The marketplace is getting set to launch with a suite of tools from other federal offices, like GrantSolutions.gov’s automated risk management tool.
The office in charge of building a governmentwide shared services ecosystem for grants management plans to launch a new website and marketplace by the end of 2021 and have all federal service providers onboarded by mid-year.
The Quality Service Management Office, or QSMO, idea launched in April 2019 with the goal of creating four shared services centers around key needs for all federal agencies: grants management, cybersecurity, human resources and financial accounting. At that time, leaders in the Office of Management and Budget knew which agencies would likely lead these efforts, though official designations didn’t start coming until a year later.
Once designated, the respective lead agencies got to work developing long-term plans to build out marketplaces for shared services, contract vehicles for others to purchase from and governmentwide standards for everyone to follow.
The HHS Grants Management QSMO is well on its way, according to Executive Director Chad Clifford.

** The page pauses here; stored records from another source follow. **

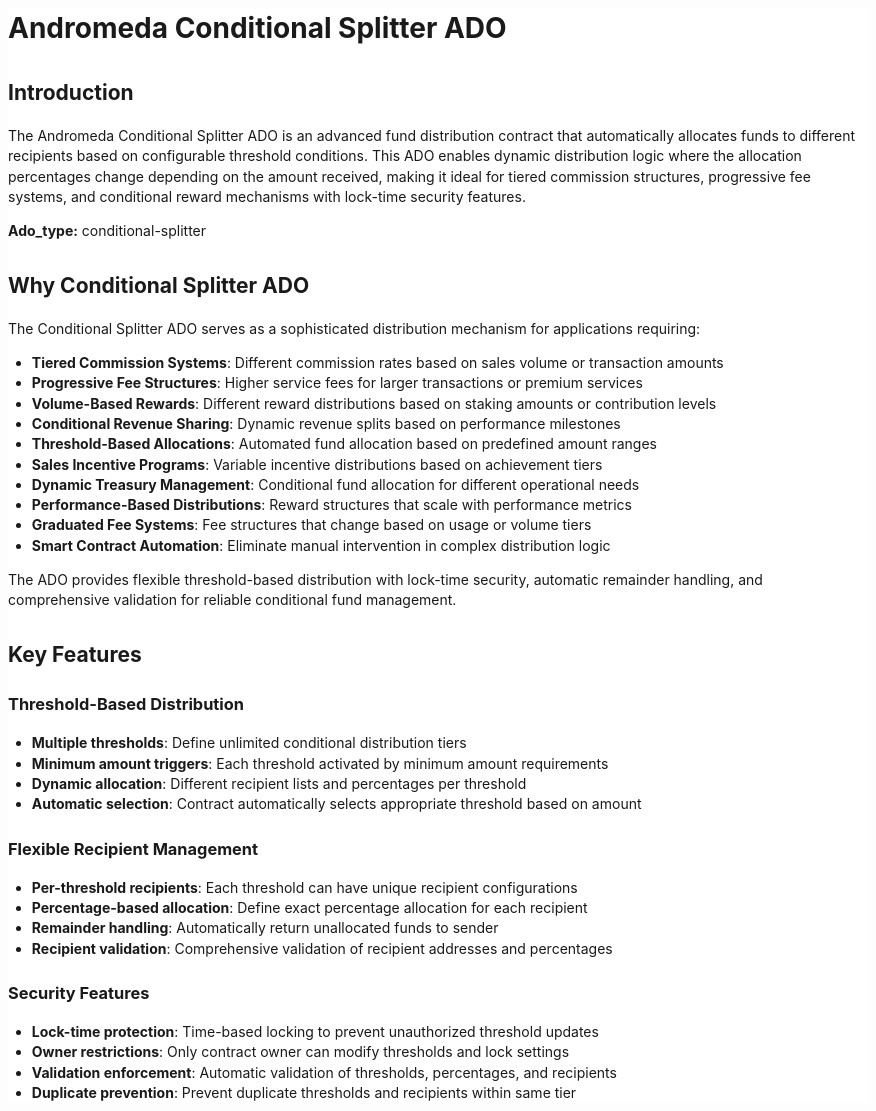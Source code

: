 # Andromeda Conditional Splitter ADO

## Introduction

The Andromeda Conditional Splitter ADO is an advanced fund distribution contract that automatically allocates funds to different recipients based on configurable threshold conditions. This ADO enables dynamic distribution logic where the allocation percentages change depending on the amount received, making it ideal for tiered commission structures, progressive fee systems, and conditional reward mechanisms with lock-time security features.

<b>Ado_type:</b> conditional-splitter

## Why Conditional Splitter ADO

The Conditional Splitter ADO serves as a sophisticated distribution mechanism for applications requiring:

- **Tiered Commission Systems**: Different commission rates based on sales volume or transaction amounts
- **Progressive Fee Structures**: Higher service fees for larger transactions or premium services
- **Volume-Based Rewards**: Different reward distributions based on staking amounts or contribution levels
- **Conditional Revenue Sharing**: Dynamic revenue splits based on performance milestones
- **Threshold-Based Allocations**: Automated fund allocation based on predefined amount ranges
- **Sales Incentive Programs**: Variable incentive distributions based on achievement tiers
- **Dynamic Treasury Management**: Conditional fund allocation for different operational needs
- **Performance-Based Distributions**: Reward structures that scale with performance metrics
- **Graduated Fee Systems**: Fee structures that change based on usage or volume tiers
- **Smart Contract Automation**: Eliminate manual intervention in complex distribution logic

The ADO provides flexible threshold-based distribution with lock-time security, automatic remainder handling, and comprehensive validation for reliable conditional fund management.

## Key Features

### **Threshold-Based Distribution**
- **Multiple thresholds**: Define unlimited conditional distribution tiers
- **Minimum amount triggers**: Each threshold activated by minimum amount requirements
- **Dynamic allocation**: Different recipient lists and percentages per threshold
- **Automatic selection**: Contract automatically selects appropriate threshold based on amount

### **Flexible Recipient Management**
- **Per-threshold recipients**: Each threshold can have unique recipient configurations
- **Percentage-based allocation**: Define exact percentage allocation for each recipient
- **Remainder handling**: Automatically return unallocated funds to sender
- **Recipient validation**: Comprehensive validation of recipient addresses and percentages

### **Security Features**
- **Lock-time protection**: Time-based locking to prevent unauthorized threshold updates
- **Owner restrictions**: Only contract owner can modify thresholds and lock settings
- **Validation enforcement**: Automatic validation of thresholds, percentages, and recipients
- **Duplicate prevention**: Prevent duplicate thresholds and recipients within same tier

“The government spends well over $1 trillion in grants, and that’s been increasing,” Clifford said Thursday during Nextgov’s Roadmap to Modernization event, noting agencies spend more annually on grants than procurement of goods and services. “We’re trying to drive shared services through a federal government marketplace that agencies can utilize where they will get guarantees about the level of quality and modernization of functionality.”

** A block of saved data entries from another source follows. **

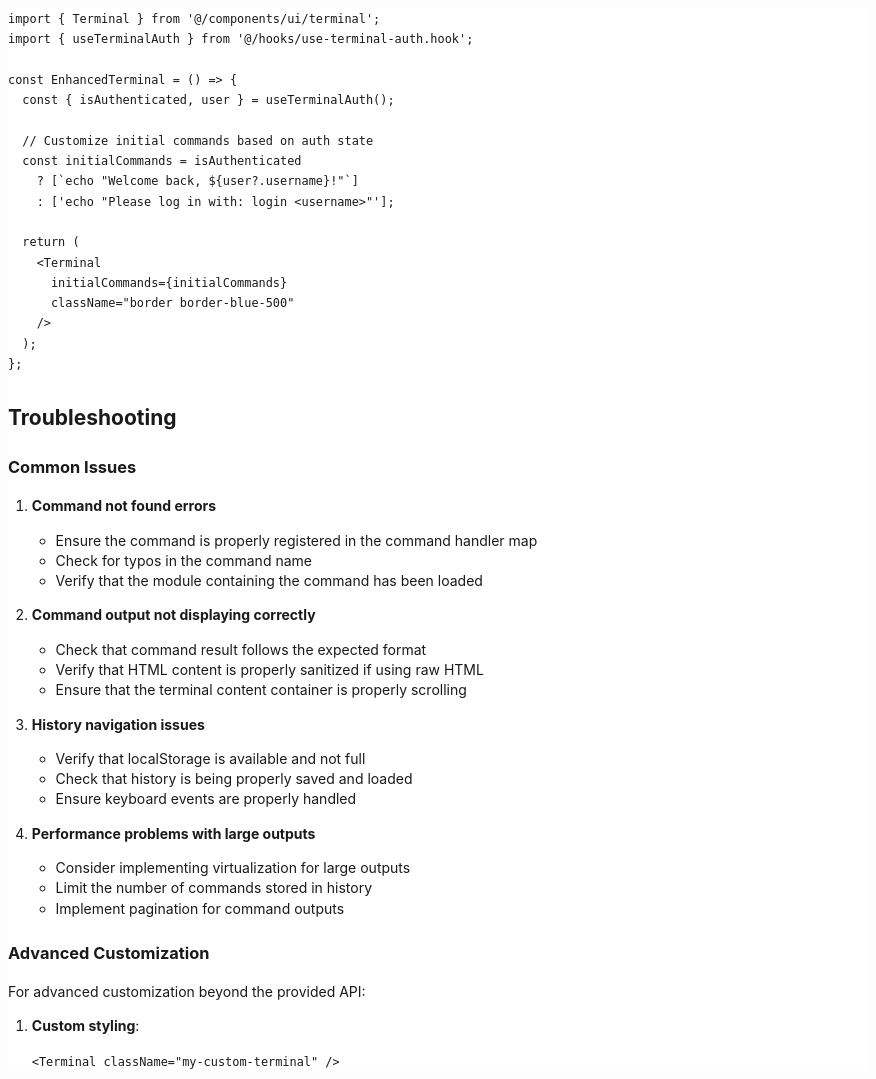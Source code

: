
 ```tsx
import { Terminal } from '@/components/ui/terminal';
import { useTerminalAuth } from '@/hooks/use-terminal-auth.hook';

const EnhancedTerminal = () => {
  const { isAuthenticated, user } = useTerminalAuth();
  
  // Customize initial commands based on auth state
  const initialCommands = isAuthenticated 
    ? [`echo "Welcome back, ${user?.username}!"`] 
    : ['echo "Please log in with: login <username>"'];
  
  return (
    <Terminal 
      initialCommands={initialCommands}
      className="border border-blue-500"
    />
  );
};
```

## Troubleshooting

### Common Issues

1. **Command not found errors**
   - Ensure the command is properly registered in the command handler map
   - Check for typos in the command name
   - Verify that the module containing the command has been loaded

2. **Command output not displaying correctly**
   - Check that command result follows the expected format
   - Verify that HTML content is properly sanitized if using raw HTML
   - Ensure that the terminal content container is properly scrolling

3. **History navigation issues**
   - Verify that localStorage is available and not full
   - Check that history is being properly saved and loaded
   - Ensure keyboard events are properly handled

4. **Performance problems with large outputs**
   - Consider implementing virtualization for large outputs
   - Limit the number of commands stored in history
   - Implement pagination for command outputs

### Advanced Customization

For advanced customization beyond the provided API:

1. **Custom styling**:
   ```tsx
   <Terminal className="my-custom-terminal" />
   ```
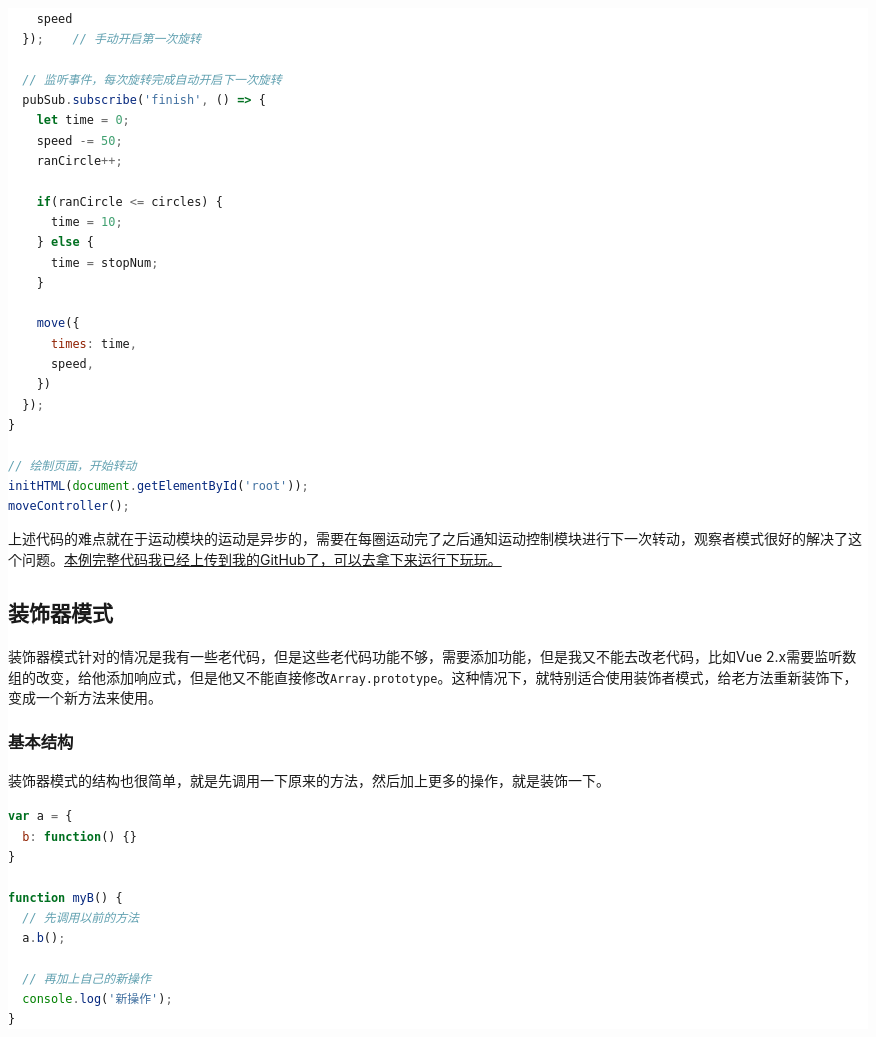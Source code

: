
 ```javascript
    speed
  });    // 手动开启第一次旋转

  // 监听事件，每次旋转完成自动开启下一次旋转
  pubSub.subscribe('finish', () => {
    let time = 0;
    speed -= 50;
    ranCircle++;

    if(ranCircle <= circles) {
      time = 10;
    } else {
      time = stopNum;
    }

    move({
      times: time,
      speed,
    })
  });
}

// 绘制页面，开始转动
initHTML(document.getElementById('root'));
moveController();
```

上述代码的难点就在于运动模块的运动是异步的，需要在每圈运动完了之后通知运动控制模块进行下一次转动，观察者模式很好的解决了这个问题。[本例完整代码我已经上传到我的GitHub了，可以去拿下来运行下玩玩。](https://github.com/dennis-jiang/Front-End-Knowledges/tree/master/Examples/DesignPatterns/Extendability)

## 装饰器模式

装饰器模式针对的情况是我有一些老代码，但是这些老代码功能不够，需要添加功能，但是我又不能去改老代码，比如Vue 2.x需要监听数组的改变，给他添加响应式，但是他又不能直接修改`Array.prototype`。这种情况下，就特别适合使用装饰者模式，给老方法重新装饰下，变成一个新方法来使用。

### 基本结构

装饰器模式的结构也很简单，就是先调用一下原来的方法，然后加上更多的操作，就是装饰一下。

```javascript
var a = {
  b: function() {}
}

function myB() {
  // 先调用以前的方法
  a.b();
  
  // 再加上自己的新操作
  console.log('新操作');
}
```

The “marketplace” piece of the QSMO effort requires the four lead offices to establish a single location from which agencies can purchase shared services provided by other federal agencies or the private sector.
Clifford said the grants management marketplace is set to go live in early fiscal 2022, with the first service providers onboarded before the end of this calendar year.
“We’re going to have a federal marketplace that we house and operate,” he said, noting the office plans to onboard federal providers first, then find contractors to fill in the gaps. “We should have all of our providers on by midway through that year,” he said.
One of the federal services looking to make an early entrance to the marketplace is the team at GrantSolutions.gov, an existing grants management shared services provider that serves HHS along with other federal grantors.
Julius Chang, director of strategic initiatives for GrantSolutions.gov’s System and Support Services Division, said his team has a machine learning-powered tool about to be deployed that they hope to make available through the marketplace when it launches.
The automated risk management tool called Recipient Data Insights uses machine learning to analyze and flag potential high-risk grant recipients—those that don’t have experience administering large grants or have a track record of mismanagement, waste or fraud.
The effort coming to a head now stands on the shoulders of decades of work to digitize the grants management process and establish data standards to allow for automation.
“Everyone needs to conduct some sort of pre-award risk assessment before we give them any kind of financial assistance,” Chang said. “Sometimes there may only be small providers—in rural areas or less densely populated areas—where they’re the only organization out there willing to try to do the work. That’s OK, we need that and we should be willing to accept that risk. But in larger areas where there is more competition agencies should be making informed decisions.”
Compiling the data to make those decisions requires grants administrators to dive into a number of data sources, few of them connected or automated. But much of that work can be automated, Chang said.
“There are a common set of things that most agencies are doing,” he said. “We pull all that information to one spot so they can check it and our AI algorithm will flag, ‘Is this someone not following the happy path.’”
Chang noted the system does not make decisions on risk allowance—it merely flags potential high-risk grantees for further review.
He also addressed measures being taken to avoid automating bad practices and biases—including those baked into the old processes or introduced by the algorithms. [Watch the full interview.]
The RDI system can take hours—or even days—worth of work down to 10 minutes, Chang said.
The tool will be available to HHS grantors this fall, Chang said, with the goal of having it on the marketplace and available to all of government once that is up and running.
Clifford said his team wants to treat providers like GrantSolutions.gov as their main customers.
“We’re a marketplace that we want them to be a part of, so what value are we giving back to them,” he said.
The Grants QSMO aims to have offerings from all federal grants management service providers on the marketplace by mid-fiscal 2022.